Can a Brain Scan Uncover Your Morals?

By Kamala Kelker | The Guardian | January 17, 2016

It’s hard to imagine Steven Northington killing two people. The 43-year-old says he likes to make people laugh, “like a comedian”. He’s a loyal son to his troubled mother and father. He sends his younger sister birthday cards from prison and draws elaborate smiley faces on them. His defense team laughs with affection when they hear his name because he is, they say, “a character”.

Between 2003 and 2004, Northington was slinging for a drug ring that flooded his Philadelphia neighborhood with bloodshed. The Kaboni Savage Organization was responsible for nine murders during those two years alone, including the firebombing of a house that killed two women and four children.

The government was after them, and they knew it: seven of the nine victims were murdered in retaliation against witnesses who had agreed to cooperate with prosecutors to bring the kingpin down, according to the FBI.

It wasn’t until 2013 that the federal court started its trial against ringleader Kaboni Savage, as well as his sister Kidada Savage, accomplice Robert Merritt, and Northington. The four were tried together for a total of 12 murders dating back to 1998.

Northington stood apart because he was arrested a month before the firebombing, and only charged for two of the murders – those of Barry Parker, a corner competitor of the ring, and Tybius Flowers, a childhood friend. In Flowers’s case, the execution happened hours before he was supposed to take the stand as the star witness against Savage in a 1998 murder case.

Northington was convicted by the state court in Philadelphia in 2007 for the murder of Parker. In 2013, the federal trial combined the two murders and found Northington guilty of aiding both.

And since the murders were an attempt to intimidate witnesses and in support of racketeering, federal prosecutors wanted him dead.

They asked for the death penalty.

•••

Days before he was sentenced, one of Northington’s lawyers, William Bowe, showed the jurors something they never saw during the six-month trial: images of Northington’s brain. He told them that Northington was developmentally stunted by homelessness, abuse and prenatal exposure to drugs and alcohol.

Bowe said the deficiencies the scans revealed provided some explanation for Northington’s actions – not an excuse, but an extenuating set of circumstances.

“What does that mean?
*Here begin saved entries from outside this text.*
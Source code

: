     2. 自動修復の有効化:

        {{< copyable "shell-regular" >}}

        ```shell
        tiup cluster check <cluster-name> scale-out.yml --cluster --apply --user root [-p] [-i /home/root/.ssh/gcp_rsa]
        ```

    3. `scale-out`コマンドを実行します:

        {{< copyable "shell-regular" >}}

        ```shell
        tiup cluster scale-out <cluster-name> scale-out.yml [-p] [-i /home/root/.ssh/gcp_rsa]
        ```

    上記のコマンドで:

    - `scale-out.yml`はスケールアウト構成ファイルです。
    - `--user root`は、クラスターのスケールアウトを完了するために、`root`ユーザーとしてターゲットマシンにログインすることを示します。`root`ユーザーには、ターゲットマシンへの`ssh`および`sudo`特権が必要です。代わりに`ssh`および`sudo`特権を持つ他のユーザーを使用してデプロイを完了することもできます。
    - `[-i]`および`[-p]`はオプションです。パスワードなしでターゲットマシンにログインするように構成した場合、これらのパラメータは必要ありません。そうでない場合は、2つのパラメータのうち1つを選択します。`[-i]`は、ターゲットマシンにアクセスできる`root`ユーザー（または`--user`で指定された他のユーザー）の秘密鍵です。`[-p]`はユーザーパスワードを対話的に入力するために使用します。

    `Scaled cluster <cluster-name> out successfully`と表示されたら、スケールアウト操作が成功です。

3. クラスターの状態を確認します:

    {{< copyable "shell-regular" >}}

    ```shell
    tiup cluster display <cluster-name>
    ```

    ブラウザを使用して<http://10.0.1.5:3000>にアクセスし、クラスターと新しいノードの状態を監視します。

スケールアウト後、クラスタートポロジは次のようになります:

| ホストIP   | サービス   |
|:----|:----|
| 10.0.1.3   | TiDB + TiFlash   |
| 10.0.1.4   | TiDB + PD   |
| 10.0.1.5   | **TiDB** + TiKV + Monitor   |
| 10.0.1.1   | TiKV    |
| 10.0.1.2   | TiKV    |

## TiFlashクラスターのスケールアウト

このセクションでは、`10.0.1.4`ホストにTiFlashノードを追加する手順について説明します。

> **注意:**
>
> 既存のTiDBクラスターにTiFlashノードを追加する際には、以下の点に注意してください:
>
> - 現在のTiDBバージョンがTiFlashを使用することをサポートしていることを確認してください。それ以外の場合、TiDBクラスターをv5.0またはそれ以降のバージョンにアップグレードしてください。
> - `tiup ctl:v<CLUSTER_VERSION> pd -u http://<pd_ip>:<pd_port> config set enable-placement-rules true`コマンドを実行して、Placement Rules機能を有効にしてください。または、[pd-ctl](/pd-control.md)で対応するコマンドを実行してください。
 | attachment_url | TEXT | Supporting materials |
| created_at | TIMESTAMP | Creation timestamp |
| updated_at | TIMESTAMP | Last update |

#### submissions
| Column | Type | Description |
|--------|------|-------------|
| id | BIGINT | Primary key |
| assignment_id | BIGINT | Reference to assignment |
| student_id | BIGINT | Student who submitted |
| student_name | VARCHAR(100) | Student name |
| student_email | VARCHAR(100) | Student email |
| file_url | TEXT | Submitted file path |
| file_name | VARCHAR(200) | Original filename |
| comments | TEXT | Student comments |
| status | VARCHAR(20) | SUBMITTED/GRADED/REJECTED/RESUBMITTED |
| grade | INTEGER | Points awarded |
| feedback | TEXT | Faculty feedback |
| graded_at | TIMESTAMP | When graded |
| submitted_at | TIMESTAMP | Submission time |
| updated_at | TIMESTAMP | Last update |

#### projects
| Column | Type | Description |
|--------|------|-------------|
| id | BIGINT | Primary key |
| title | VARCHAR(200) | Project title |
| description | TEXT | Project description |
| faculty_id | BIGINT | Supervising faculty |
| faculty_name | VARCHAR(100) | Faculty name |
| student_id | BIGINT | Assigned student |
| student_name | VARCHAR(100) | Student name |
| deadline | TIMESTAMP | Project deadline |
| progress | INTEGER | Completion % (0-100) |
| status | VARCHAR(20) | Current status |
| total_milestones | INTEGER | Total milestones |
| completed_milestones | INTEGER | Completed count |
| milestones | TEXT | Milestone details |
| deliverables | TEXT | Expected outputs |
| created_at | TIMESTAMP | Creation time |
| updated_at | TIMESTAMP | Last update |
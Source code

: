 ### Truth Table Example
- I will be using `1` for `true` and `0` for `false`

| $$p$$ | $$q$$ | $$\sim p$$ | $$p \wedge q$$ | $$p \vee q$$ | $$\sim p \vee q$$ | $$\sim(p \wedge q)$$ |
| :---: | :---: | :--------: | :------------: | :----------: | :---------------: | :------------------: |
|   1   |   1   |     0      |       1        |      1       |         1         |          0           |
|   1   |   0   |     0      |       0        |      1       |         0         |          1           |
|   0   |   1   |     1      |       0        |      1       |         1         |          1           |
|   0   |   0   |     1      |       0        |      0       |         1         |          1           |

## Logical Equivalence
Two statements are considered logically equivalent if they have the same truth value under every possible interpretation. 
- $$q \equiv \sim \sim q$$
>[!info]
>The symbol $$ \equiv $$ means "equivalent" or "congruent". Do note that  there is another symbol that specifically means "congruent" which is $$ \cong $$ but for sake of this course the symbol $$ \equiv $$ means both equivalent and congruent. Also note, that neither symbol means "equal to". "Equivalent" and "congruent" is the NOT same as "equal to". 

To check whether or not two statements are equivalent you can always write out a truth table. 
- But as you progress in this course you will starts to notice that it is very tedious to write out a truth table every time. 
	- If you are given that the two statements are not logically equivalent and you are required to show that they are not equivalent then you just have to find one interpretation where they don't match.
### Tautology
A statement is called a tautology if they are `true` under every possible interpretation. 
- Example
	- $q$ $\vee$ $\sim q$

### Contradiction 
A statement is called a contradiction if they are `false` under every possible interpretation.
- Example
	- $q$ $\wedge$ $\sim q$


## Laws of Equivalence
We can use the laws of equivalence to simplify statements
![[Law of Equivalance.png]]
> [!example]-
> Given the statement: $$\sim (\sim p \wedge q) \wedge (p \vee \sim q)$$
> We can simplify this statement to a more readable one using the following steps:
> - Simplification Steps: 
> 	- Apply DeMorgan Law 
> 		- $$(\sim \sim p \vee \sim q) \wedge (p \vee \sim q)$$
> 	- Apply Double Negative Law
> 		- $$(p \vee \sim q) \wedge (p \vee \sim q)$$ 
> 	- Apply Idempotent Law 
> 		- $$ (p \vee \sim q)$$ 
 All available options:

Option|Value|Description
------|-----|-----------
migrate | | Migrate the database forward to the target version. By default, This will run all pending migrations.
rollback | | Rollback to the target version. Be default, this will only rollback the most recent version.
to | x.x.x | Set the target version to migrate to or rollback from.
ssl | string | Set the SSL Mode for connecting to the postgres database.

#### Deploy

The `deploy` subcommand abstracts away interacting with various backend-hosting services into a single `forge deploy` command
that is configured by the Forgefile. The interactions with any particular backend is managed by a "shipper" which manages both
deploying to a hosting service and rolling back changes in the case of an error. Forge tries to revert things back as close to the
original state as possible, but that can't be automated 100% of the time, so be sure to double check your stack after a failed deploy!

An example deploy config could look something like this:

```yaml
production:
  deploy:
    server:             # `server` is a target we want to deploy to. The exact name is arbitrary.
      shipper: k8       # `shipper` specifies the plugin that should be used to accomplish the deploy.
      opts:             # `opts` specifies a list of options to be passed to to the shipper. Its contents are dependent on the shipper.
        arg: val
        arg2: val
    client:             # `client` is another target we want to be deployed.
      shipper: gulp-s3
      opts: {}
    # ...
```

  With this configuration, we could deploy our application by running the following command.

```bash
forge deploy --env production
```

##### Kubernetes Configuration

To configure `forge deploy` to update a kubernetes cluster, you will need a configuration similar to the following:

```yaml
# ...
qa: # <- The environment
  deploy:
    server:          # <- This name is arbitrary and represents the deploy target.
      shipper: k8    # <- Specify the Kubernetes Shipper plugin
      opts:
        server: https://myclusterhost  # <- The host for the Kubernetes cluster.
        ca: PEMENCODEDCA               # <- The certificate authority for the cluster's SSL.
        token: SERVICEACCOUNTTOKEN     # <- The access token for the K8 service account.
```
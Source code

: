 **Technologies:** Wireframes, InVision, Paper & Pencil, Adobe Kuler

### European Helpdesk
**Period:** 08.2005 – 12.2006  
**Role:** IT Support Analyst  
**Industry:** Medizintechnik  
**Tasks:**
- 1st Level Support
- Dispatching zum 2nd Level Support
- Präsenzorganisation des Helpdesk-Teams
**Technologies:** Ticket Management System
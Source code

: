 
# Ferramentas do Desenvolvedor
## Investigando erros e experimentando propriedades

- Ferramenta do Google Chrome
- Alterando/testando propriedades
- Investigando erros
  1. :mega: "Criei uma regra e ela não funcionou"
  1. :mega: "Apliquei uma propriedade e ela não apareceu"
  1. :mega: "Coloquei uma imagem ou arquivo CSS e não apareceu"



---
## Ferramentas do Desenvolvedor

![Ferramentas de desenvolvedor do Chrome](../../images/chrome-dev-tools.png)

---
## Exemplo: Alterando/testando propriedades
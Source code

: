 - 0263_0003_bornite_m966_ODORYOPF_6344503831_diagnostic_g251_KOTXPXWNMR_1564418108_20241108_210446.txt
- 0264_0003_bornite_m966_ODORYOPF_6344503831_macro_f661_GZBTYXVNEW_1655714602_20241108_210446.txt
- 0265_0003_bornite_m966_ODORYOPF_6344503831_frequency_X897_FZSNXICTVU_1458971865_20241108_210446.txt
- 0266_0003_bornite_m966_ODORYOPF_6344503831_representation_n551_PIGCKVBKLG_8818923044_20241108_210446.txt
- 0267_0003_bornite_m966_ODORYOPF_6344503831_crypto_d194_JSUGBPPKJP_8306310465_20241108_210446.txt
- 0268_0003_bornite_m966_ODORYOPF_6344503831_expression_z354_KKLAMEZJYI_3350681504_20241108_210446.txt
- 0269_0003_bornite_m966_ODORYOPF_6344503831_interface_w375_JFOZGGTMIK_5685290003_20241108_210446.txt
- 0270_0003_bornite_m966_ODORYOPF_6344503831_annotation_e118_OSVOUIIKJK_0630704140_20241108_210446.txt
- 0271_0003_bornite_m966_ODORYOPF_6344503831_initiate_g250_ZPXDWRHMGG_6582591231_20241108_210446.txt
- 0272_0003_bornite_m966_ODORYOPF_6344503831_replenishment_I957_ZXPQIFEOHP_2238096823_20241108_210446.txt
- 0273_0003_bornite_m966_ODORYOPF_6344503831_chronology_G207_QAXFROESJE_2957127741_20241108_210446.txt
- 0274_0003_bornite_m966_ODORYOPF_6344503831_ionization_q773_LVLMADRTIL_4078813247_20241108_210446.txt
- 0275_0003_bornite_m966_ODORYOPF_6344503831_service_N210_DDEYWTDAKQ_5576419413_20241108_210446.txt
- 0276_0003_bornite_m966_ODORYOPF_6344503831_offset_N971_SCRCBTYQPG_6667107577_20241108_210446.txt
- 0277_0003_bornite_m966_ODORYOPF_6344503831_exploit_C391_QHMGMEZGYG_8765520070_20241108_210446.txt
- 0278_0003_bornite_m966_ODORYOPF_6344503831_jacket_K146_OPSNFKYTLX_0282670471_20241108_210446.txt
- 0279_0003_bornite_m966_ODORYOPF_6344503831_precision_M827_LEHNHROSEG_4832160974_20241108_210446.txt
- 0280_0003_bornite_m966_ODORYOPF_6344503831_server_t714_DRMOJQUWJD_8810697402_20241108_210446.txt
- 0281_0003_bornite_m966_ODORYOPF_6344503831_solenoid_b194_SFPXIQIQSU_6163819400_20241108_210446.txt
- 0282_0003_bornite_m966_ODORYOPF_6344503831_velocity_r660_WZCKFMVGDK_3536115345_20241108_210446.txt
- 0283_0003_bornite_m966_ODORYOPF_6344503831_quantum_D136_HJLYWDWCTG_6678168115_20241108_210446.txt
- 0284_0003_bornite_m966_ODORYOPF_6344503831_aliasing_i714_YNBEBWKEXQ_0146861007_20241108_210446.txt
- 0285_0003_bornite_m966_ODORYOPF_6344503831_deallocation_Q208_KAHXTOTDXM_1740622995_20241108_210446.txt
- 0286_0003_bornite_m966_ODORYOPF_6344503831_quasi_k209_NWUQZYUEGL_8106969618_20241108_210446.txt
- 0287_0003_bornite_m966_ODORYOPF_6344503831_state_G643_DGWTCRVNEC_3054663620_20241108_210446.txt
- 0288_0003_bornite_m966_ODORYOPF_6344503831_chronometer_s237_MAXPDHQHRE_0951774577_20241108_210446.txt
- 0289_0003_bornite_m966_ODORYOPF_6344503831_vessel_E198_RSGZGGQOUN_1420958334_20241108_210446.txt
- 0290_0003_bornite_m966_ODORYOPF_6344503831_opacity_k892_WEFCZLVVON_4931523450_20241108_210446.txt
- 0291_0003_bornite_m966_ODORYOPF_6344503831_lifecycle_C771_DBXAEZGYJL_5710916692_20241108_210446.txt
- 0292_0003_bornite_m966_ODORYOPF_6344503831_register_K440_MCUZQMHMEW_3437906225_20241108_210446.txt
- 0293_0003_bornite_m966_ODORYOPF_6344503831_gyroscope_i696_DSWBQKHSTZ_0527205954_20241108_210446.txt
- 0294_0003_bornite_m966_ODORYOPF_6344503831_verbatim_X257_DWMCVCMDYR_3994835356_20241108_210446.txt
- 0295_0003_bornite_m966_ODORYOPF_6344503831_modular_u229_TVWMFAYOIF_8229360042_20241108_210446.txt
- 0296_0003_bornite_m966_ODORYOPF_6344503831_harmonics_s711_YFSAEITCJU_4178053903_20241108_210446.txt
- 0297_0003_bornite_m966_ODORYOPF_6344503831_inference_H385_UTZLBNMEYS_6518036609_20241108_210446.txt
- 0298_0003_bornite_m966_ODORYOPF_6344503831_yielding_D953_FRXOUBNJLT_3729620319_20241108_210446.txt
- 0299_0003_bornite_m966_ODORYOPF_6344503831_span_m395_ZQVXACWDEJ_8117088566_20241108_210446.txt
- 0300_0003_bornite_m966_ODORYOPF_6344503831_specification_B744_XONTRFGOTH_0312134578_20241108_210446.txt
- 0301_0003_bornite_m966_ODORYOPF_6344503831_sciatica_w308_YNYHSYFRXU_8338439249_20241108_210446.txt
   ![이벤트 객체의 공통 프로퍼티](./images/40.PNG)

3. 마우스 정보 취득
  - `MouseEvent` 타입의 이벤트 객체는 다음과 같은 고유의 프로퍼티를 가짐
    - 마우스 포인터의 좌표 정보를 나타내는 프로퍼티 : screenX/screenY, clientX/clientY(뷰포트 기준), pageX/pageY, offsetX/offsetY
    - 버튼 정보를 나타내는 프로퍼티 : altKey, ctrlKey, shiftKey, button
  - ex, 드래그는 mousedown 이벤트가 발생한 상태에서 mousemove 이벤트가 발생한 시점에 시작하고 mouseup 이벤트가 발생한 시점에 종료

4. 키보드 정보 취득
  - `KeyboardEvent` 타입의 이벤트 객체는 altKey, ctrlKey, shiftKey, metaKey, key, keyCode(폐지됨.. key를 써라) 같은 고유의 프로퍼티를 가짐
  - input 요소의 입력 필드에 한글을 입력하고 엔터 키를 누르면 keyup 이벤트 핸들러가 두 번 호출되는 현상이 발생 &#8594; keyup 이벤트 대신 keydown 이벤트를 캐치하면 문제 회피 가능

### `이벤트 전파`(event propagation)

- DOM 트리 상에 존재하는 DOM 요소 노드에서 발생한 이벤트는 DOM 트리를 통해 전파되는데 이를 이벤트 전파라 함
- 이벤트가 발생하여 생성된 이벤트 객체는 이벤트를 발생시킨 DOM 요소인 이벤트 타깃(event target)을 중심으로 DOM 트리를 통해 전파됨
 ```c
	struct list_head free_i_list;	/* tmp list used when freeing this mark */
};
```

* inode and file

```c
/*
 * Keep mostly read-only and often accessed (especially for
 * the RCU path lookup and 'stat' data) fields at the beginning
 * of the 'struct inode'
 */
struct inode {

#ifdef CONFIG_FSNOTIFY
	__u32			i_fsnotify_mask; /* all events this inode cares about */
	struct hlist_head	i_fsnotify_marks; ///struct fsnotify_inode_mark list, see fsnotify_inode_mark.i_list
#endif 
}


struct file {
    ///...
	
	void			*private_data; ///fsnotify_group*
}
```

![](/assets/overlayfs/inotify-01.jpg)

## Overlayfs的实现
It means that Steven Northington doesn’t think like you and me. It means his brain doesn’t function like ours. It means when he makes a decision, he doesn’t do it like you or me. It’s broken,” he told the jury.

Brain images are becoming standard evidence in some of the country’s most controversial and disturbing death penalty cases. In March, Barack Obama’s bioethics commission released a report stating that neuroscience is used in about a quarter of capital cases, and that percentage is rising quickly.

Lawyers use scans in a few principal ways. Sometimes it’s to explain a psychiatrist’s diagnosis to help a plea of insanity, or to help prove intellectual disability. Most often they are used to ask juries for mercy during the sentencing phase of the grimmest trials.

Since the inner workings of a criminal’s mind are central to a case, any tool that might shed light on the 3-lb organ is worth considering. And brain scans have diagnostic credibility: they are fundamental in clinical settings for spotting tumors, cancer or traumatic injuries. They have been used to study aspects of behavior, such as decision-making, depression and impulse control. But in death penalty cases, the images are taken out of that medical or experimental context, and used to clarify nuances of criminal actions.

It remains unclear whether pictures of neural processes or of brain anatomy can reveal a person’s morals or the substance of their character. But despite incomplete science, brain scans are becoming crucial arbiters of life and death.